[Essay] New Moon

This was an unassigned essay. I wrote it to set some events in order about Yule and a new oath.

Today, the moon is dark. According to my science-for-non-science-majors class, this is because the moon now rests between the Earth and the sun. According to my religious views, this is because the Goddess is dark, and this is the time for unraveling and un-making. I see no discrepancy in these views.

There was a time, recently, in which I was neglecting the gods. You could say that I wasn’t holding up to my part of our little bargain. You could say that life in a cubicle had over-inflated the secular, causing the sacred to fade away. You could say that my gods were pretty damn pissed off. You’d be right in all of this.

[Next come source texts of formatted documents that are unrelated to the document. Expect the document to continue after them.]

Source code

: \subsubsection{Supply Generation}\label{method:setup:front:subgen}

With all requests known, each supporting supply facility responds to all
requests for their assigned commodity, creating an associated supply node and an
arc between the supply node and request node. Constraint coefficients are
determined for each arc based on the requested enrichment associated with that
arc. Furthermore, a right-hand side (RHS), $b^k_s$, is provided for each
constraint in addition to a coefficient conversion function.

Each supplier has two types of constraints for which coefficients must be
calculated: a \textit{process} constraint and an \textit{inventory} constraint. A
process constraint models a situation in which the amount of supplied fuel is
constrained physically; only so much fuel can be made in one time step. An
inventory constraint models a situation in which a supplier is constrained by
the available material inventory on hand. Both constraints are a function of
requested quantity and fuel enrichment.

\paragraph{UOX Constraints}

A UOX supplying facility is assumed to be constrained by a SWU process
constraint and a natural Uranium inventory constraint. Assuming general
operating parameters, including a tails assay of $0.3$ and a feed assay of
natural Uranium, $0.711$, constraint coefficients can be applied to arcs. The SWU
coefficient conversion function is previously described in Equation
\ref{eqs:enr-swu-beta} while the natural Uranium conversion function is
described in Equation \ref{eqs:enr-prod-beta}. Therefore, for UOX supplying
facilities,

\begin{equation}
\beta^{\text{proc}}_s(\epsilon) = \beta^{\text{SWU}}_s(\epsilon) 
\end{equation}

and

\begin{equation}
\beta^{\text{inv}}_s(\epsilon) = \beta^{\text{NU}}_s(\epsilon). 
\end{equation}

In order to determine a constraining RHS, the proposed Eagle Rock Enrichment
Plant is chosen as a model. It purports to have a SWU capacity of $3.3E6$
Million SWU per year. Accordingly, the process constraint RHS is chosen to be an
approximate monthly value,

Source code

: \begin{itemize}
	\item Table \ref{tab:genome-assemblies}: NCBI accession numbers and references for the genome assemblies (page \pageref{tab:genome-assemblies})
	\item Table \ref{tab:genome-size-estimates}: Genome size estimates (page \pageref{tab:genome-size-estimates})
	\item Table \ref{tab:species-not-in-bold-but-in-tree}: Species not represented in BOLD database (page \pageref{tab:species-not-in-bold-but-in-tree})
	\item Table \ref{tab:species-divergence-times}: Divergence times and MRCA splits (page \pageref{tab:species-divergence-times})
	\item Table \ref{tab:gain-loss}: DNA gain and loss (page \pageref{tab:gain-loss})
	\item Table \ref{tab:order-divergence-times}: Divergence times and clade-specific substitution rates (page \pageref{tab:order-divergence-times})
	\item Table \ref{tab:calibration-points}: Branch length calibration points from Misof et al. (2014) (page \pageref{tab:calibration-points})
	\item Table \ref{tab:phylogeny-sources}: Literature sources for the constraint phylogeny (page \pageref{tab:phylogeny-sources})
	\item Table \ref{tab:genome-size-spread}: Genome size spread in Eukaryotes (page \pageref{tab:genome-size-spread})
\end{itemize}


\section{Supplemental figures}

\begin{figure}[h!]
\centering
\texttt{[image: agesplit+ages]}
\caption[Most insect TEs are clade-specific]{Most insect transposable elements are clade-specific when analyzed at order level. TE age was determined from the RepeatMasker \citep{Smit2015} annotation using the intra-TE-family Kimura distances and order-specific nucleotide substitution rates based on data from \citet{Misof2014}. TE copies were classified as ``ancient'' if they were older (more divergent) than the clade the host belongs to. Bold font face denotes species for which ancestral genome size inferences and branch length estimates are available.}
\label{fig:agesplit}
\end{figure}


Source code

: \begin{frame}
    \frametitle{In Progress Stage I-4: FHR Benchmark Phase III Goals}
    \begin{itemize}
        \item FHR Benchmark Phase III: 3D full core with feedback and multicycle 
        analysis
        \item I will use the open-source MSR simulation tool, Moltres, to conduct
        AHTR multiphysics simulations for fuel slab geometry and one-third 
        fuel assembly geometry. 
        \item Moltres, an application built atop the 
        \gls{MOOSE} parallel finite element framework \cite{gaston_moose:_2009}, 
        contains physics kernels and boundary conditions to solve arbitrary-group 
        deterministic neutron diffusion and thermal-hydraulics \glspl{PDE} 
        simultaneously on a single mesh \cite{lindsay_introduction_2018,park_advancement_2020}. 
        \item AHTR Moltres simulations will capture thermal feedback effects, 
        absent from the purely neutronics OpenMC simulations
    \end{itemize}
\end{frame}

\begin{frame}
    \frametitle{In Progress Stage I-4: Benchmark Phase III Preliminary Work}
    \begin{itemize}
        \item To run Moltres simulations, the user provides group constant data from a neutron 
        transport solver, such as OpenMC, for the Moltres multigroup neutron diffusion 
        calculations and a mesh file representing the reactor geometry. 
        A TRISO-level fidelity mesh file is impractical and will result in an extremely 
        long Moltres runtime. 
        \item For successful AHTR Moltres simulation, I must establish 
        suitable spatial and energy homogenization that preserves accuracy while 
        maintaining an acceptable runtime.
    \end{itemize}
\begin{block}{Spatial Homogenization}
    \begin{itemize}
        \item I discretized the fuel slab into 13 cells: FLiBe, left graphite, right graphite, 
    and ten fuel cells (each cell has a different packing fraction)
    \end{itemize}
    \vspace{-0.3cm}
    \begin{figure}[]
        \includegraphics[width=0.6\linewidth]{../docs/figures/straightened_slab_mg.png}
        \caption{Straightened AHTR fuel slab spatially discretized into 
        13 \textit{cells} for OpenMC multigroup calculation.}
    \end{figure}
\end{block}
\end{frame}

I knew that change was coming. I had signed up for classes in September, and immediately applied for financial aid. I had bought a house, and would close on it in two days. My last day at work was set. I had enacted change, and for the first time in a long time, it was working out beautifully. But, as Guns ‘N Roses said, every rose has its thorn.

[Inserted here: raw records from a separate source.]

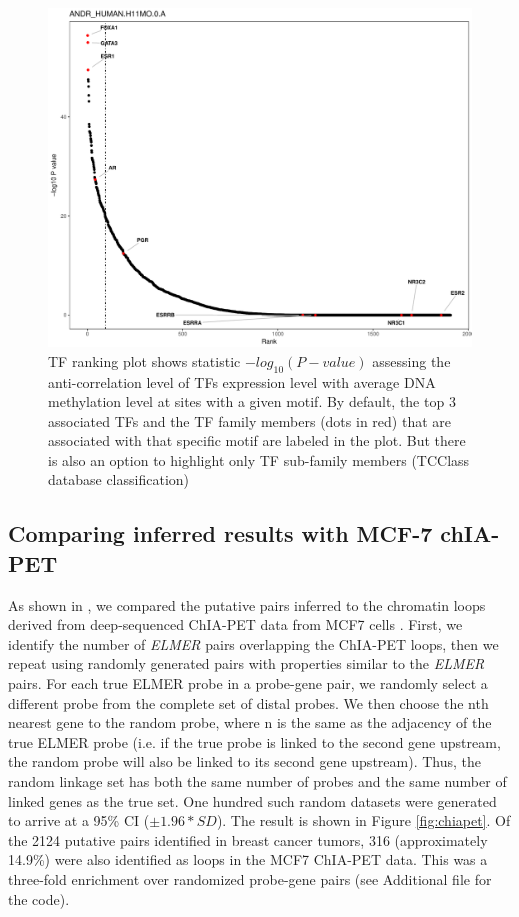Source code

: \begin{figure}[ht!]
\centering
\includegraphics[width=1.0\textwidth]{images/ANDR_HUMAN_H11MO_0_A_TFrankPlot.pdf}
\caption{\label{fig:tfplot} TF ranking plot shows statistic $-log_{10}(P-value)$ assessing the anti-correlation level 
of TFs expression level with average DNA methylation level at sites with a given motif. By default, the top 3 associated TFs and the TF family members (dots in red) that are associated with that specific motif  are labeled in the plot.
But there is also an option to highlight only TF sub-family members (TCClass database classification)}
\end{figure}

\newpage


\subsection*{Comparing inferred results with MCF-7 chIA-PET}

As shown in , we compared the putative pairs inferred to the chromatin loops derived from deep-sequenced ChIA-PET data from MCF7 cells \cite{li2012extensive}. First, we identify the number of \textit{ELMER} pairs overlapping the ChIA-PET loops, then we repeat using randomly generated  pairs with properties similar to the \textit{ELMER} pairs. For each true ELMER probe in a probe-gene pair, we randomly select a different probe from the complete set of distal probes. We then choose the nth nearest gene to the random probe, where n is the same as the adjacency of the true ELMER probe (i.e. if the true probe is linked to the second gene upstream, the  random probe will also be linked to its second gene upstream). Thus, the random linkage set has both the same number of probes and the same number of linked genes as the true set. One hundred such random datasets were generated to arrive at a 95\% CI ($\pm 1.96* SD$).
The result is shown in Figure \ref{fig:chiapet}. Of the 2124 putative pairs identified in breast cancer tumors, 316 (approximately 14.9\%) were also identified as loops in the MCF7 ChIA-PET data. This was a three-fold enrichment over randomized probe-gene pairs (see Additional file for the code). 
 
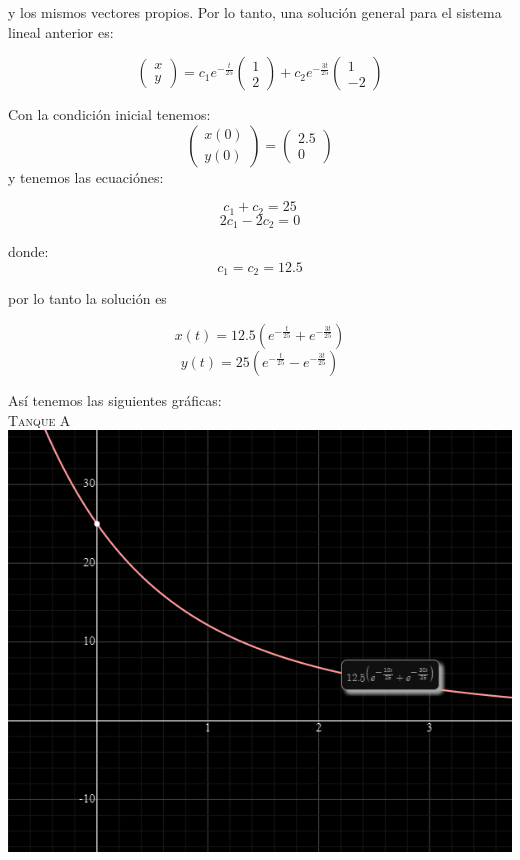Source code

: y los mismos vectores propios. Por lo tanto, una solución general para el sistema lineal anterior es:

$$\begin{pmatrix}x\\ y\end{pmatrix}=c_1e^{-\frac{t}{25}}\begin{pmatrix}1\\ 2\end{pmatrix}+c_2e^{-\frac{3t}{25}}\begin{pmatrix}1\\ -2\end{pmatrix}$$

Con la condici\'on inicial tenemos:
$$\begin{pmatrix}x\left(0\right)\\ y\left(0\right)\end{pmatrix}=\begin{pmatrix}2.5\\ 0\end{pmatrix}$$
y tenemos las ecuaci\'ones:

$$c_1+c_2=25$$
$$2c_1-2c_2=0$$

donde: $$c_1=c_2=12.5$$

por lo tanto la soluci\'on es

$$x(t)=12.5(e^{-\frac{t}{25}}+e^{-\frac{3t}{25}})$$
$$y(t)=25(e^{-\frac{t}{25}}-e^{-\frac{3t}{25}})$$

As\'i tenemos las siguientes gr\'aficas:\\

\textsc{Tanque A}\\
\includegraphics[scale=0.5]{Imagenes/Ejercicio7a.png}\\

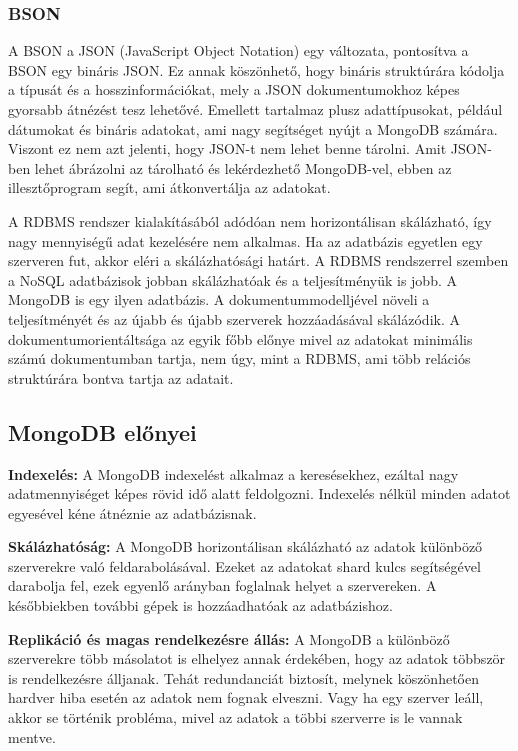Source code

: \subsubsection{BSON}
A BSON \cite{14} a JSON (JavaScript Object Notation) egy változata, pontosítva a BSON egy bináris JSON. Ez annak köszönhető, hogy bináris struktúrára kódolja a típusát és a hosszinformációkat, mely a JSON dokumentumokhoz képes gyorsabb átnézést tesz lehetővé. Emellett tartalmaz plusz adattípusokat, például dátumokat és bináris adatokat, ami nagy segítséget nyújt a MongoDB számára. Viszont ez nem azt jelenti, hogy JSON-t nem lehet benne tárolni. Amit JSON-ben lehet ábrázolni az tárolható és lekérdezhető MongoDB-vel, ebben az illesztőprogram segít, ami átkonvertálja az adatokat.

A RDBMS rendszer kialakításából adódóan nem horizontálisan skálázható, így nagy mennyiségű adat kezelésére nem alkalmas. Ha az adatbázis egyetlen egy szerveren fut, akkor eléri a skálázhatósági határt. A RDBMS rendszerrel szemben a NoSQL adatbázisok jobban skálázhatóak és a teljesítményük is jobb. A MongoDB is egy ilyen adatbázis. A dokumentummodelljével növeli a teljesítményét és az újabb és újabb szerverek hozzáadásával skálázódik. A dokumentumorientáltsága az egyik főbb előnye mivel az adatokat minimális számú dokumentumban tartja, nem úgy, mint a RDBMS, ami több relációs struktúrára bontva tartja az adatait.

\subsection{MongoDB előnyei}
\textbf{Indexelés:} A MongoDB indexelést alkalmaz a keresésekhez, ezáltal nagy adatmennyiséget képes rövid idő alatt feldolgozni. Indexelés nélkül minden adatot egyesével kéne átnéznie az adatbázisnak.

\textbf{Skálázhatóság:} A MongoDB horizontálisan skálázható az adatok különböző szerverekre való feldarabolásával. Ezeket az adatokat shard kulcs segítségével darabolja fel, ezek egyenlő arányban foglalnak helyet a szervereken. A későbbiekben további gépek is hozzáadhatóak az adatbázishoz.

\textbf{Replikáció és magas rendelkezésre állás:} A MongoDB a különböző szerverekre több másolatot is elhelyez annak érdekében, hogy az adatok többször is rendelkezésre álljanak. Tehát redundanciát biztosít, melynek köszönhetően hardver hiba esetén az adatok nem fognak elveszni. Vagy ha egy szerver leáll, akkor se történik probléma, mivel az adatok a többi szerverre is le vannak mentve.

December 21, 2004: After ending my shift at 9 PM, I headed to a friends’ place to pick up my wife. She had completed a ritual celebrating Yule, and the re-birth of the god. It was about 9:40 when I parked and turned off the car. Thoughts about my own spirituality flooded my mind and held my attention. I began to walk across the parking lot, setting my mind to the task of righting the wrong of my indifference. A few steps later, I had it.

Every month, for a year, I would make a pledge. I would be silent, undoing the force of naming and storytelling that I am gifted with. The New Moon was the perfect time to celebrate this un-making. It would honor Tiamat, she who craves the silence of the universe. I would be forgiven. I made this oath, giving it voice in my head.

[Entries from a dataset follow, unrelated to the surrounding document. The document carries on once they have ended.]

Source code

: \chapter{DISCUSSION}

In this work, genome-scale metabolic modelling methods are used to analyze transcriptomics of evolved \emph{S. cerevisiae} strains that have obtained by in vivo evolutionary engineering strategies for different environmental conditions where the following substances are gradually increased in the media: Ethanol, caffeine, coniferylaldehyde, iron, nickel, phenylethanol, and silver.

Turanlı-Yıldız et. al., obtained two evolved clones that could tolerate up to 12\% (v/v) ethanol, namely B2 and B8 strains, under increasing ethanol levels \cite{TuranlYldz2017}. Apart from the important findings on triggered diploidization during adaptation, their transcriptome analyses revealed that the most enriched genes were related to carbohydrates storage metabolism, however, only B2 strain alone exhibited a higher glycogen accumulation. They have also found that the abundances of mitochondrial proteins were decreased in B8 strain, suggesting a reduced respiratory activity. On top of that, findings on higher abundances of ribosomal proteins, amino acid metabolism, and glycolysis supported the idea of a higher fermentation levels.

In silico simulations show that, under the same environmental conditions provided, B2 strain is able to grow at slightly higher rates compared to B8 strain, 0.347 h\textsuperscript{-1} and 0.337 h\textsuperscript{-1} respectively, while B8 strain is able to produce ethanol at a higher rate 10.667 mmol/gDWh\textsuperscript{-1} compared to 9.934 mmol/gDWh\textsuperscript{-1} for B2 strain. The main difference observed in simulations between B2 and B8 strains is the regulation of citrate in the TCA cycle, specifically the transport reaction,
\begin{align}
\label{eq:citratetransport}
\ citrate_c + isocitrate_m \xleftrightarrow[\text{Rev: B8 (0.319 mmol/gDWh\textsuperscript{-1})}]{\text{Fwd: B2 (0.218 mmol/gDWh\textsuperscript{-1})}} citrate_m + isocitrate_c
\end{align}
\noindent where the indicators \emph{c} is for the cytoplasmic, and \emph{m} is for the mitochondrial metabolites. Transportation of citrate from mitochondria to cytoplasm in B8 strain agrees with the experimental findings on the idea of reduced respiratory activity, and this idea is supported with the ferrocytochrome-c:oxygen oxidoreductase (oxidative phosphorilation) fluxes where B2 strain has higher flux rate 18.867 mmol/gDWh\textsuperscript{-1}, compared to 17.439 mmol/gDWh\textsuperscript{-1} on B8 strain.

I didn’t see the patch of ice. I began to slip, instantly afraid of my bad knees. I flailed at the carport pole to my left and the truck on my right. Neither gave me purchase, and my ankle violently twisted. I felt something crack, or snap, or pop. I fell forward, landing on my forearms, elbows, and knees. My ankle was a fireball of pain. I silently thanked the gods that both of my kneecaps were exactly where they were supposed to be.

I used the carport pole to pull myself up. My ankle supported my weight, if barely, so I figured it wasn’t broken. I assessed the rest of the damage as I limped to the apartment building’s door. Slacks scuffed at the knees. Trench coat scuffed at the elbows. Left palm cut open, with a side of gravel, and plenty of blood. I smirked, then. My oath to Tiamat had been sealed with pain and blood.